When there are no side effects the order of evaluation does not matter. It is then possible to evaluate expressions in parallel.
The basic argument is that it is difficult to automatically parallelize languages like C/C++/etc because functions can set global variables. Consider two function calls:
a = foo(b, c);
d = bar(e, f);
Though foo and bar have no arguments in common and one does not depend on the return code of the other, they nonetheless might have dependencies because foo might set a global variable (or other side effect) which bar depends upon.
Functional languages guarantee that foo and bar are independant: there are no globals, and no side effects. Therefore foo and bar could be safely run on different cores, automatically, without programmer intervention.
All the answers above go to the key idea that "no shared mutable storage" is a key enabler to execute pieces of a program in parallel. It does not really solve the equally hard problem of finding things to execute in parallel. But the typical clearer expressions of functionality in functional languages do make it theoretically easier to extract parallelism from a sequential expression.
In practice, I think the "no shared mutable storage" property of languages based on garbage collection and copy-on-change semantics make them easier to add threads to. The best example is probably Erlang, that combines near-functional semantics with explicit threads.
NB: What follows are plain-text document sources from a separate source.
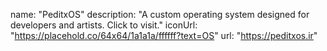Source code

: name: "PeditxOS"
description: "A custom operating system designed for developers and artists. Click to visit."
iconUrl: "https://placehold.co/64x64/1a1a1a/ffffff?text=OS"
url: "https://peditxos.ir"
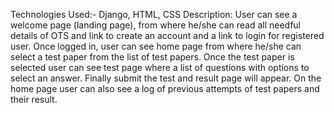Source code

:  Technologies Used:- Django, HTML, CSS
 Description: User can see a welcome page (landing page), from
 where he/she can read all needful details of OTS and link to create
 an account and a link to login for registered user. Once logged in,
 user can see home page from where he/she can select a test paper
 from the list of test papers.
 Once the test paper is selected user can see test page where a list
 of questions with options to select an answer. Finally submit the test
 and result page will appear.
 On the home page user can also see a log of previous attempts of
 test papers and their result.
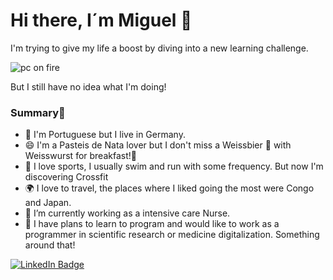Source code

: 


# Hi there, I´m Miguel 👋

I'm trying to give my life a boost by diving into a new learning challenge. 

![pc on fire](https://media.giphy.com/media/g79am6uuZJKSc/giphy.gif)

But I still have no idea what I'm doing!

### Summary👋
- 🌱 I'm Portuguese but I live in Germany. 
- 😄 I'm a Pasteis de Nata lover but I don't miss a Weissbier :beer: with Weisswurst for breakfast!:pretzel:	
- :running_shirt_with_sash:	I love sports, I usually swim and run with some frequency. But now I'm discovering Crossfit 
- :earth_africa:	I love to travel, the places where I liked going the most were Congo and Japan.
- :hospital: I’m currently working as a intensive care Nurse.
- 👯 I have plans to learn to program and would like to work as a programmer in scientific research or medicine digitalization. Something around that!



[![LinkedIn Badge](https://img.shields.io/badge/-LinkedIn-blue?style=social&logo=Linkedin&logoColor=blue&link=https://www.linkedin.com/in/miguel-pinto-8550153b)](https://www.linkedin.com/in/miguel-pinto-8550153b/)






<!--
**MiketheBite/mikethebite** is a ✨ _special_ ✨ repository because its `README.md` (this file) appears on your GitHub profile.

Here are some ideas to get you started:

- 🔭 I’m currently working on ...
- 🌱 I’m currently learning ...
- 👯 I’m looking to collaborate on ...
- 🤔 I’m looking for help with ...
- 💬 Ask me about ...
- 📫 How to reach me: ...
- 😄 Pronouns: ...
- ⚡ Fun fact: ...
-->
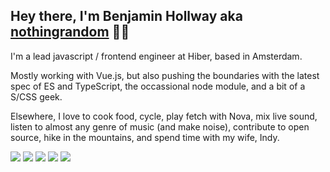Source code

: ## Hey there, I'm Benjamin Hollway aka [nothingrandom](https://nothingrandom.com) 👋🏻

I'm a lead javascript / frontend engineer at Hiber, based in Amsterdam.

Mostly working with Vue.js, but also pushing the boundaries with the latest spec of ES and TypeScript, the occassional node module, and a bit of a S/CSS geek.

Elsewhere, I love to cook food, cycle, play fetch with Nova, mix live sound, listen to almost any genre of music (and make noise), contribute to open source, hike in the mountains, and spend time with my wife, Indy.

[![](https://img.shields.io/badge/GitHub-100000?style=for-the-badge&logo=github&logoColor=white)](https://github.com/nothingrandom) [![](https://img.shields.io/badge/Instagram-E4405F?style=for-the-badge&logo=instagram&logoColor=white)](https://instagram.com/nothingrandom) [![](https://img.shields.io/badge/Twitter-1DA1F2?style=for-the-badge&logo=twitter&logoColor=white)](https://twitter.com/nothingrandom) [![](https://img.shields.io/badge/LinkedIn-0077B5?style=for-the-badge&logo=linkedin&logoColor=white)](https://www.linkedin.com/in/benjaminhollway/) [![](https://img.shields.io/badge/Spotify-1ED760?&style=for-the-badge&logo=spotify&logoColor=white)](https://open.spotify.com/user/nothingrandom)
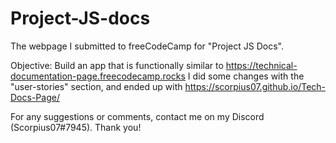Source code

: # Project-JS-docs
The webpage I submitted to freeCodeCamp for "Project JS Docs".

Objective: Build an app that is functionally similar to https://technical-documentation-page.freecodecamp.rocks
I did some changes with the "user-stories" section, and ended up with https://scorpius07.github.io/Tech-Docs-Page/

For any suggestions or comments, contact me on my Discord (Scorpius07#7945). Thank you!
This is a little bit of a vague question. One perk of multi-core CPUs is that you can run a functional program and let it plug away serially without worrying about affecting any computing going on that has to do with other functions the machine is carrying out.
The difference between a multi-U server and a multi-core CPU in a server or PC is the speed savings you get by having it on the same BUS, allowing better and faster communication to the cores.
edit: I should probably qualify this post by saying that in most of the scripting I do, with or without multiple cores, I rarely see a problem in getting my data through hackish parallelizing, such as running multiple small scripts at once in my script so I'm not slowed down by things like waiting for URLs to load and what not.
double edit: Furthermore, a lot of functional programming languages have had forked parallel variants for decades. These better utilize parallel computation with some speed improvement, but they never really caught on.
Omitting any technical/scientific terms the reason is because functional program doesn't share data. Data is copied and transfered among functions, thus there is no shared data in the application.
And shared data is what causes half the headaches with multithreading.
The book Programming Erlang: Software for a Concurrent World by Joe Armstrong (the creator of Erlang) talks quite a bit about using Erlang for multicore(/multiprocessor) systems. As the wikipedia article states:
Creating and managing processes is trivial in Erlang, whereas threads are considered a complicated and error-prone topic in most languages. Though all concurrency is explicit in Erlang, processes communicate using message passing instead of shared variables, which removes the need for locks.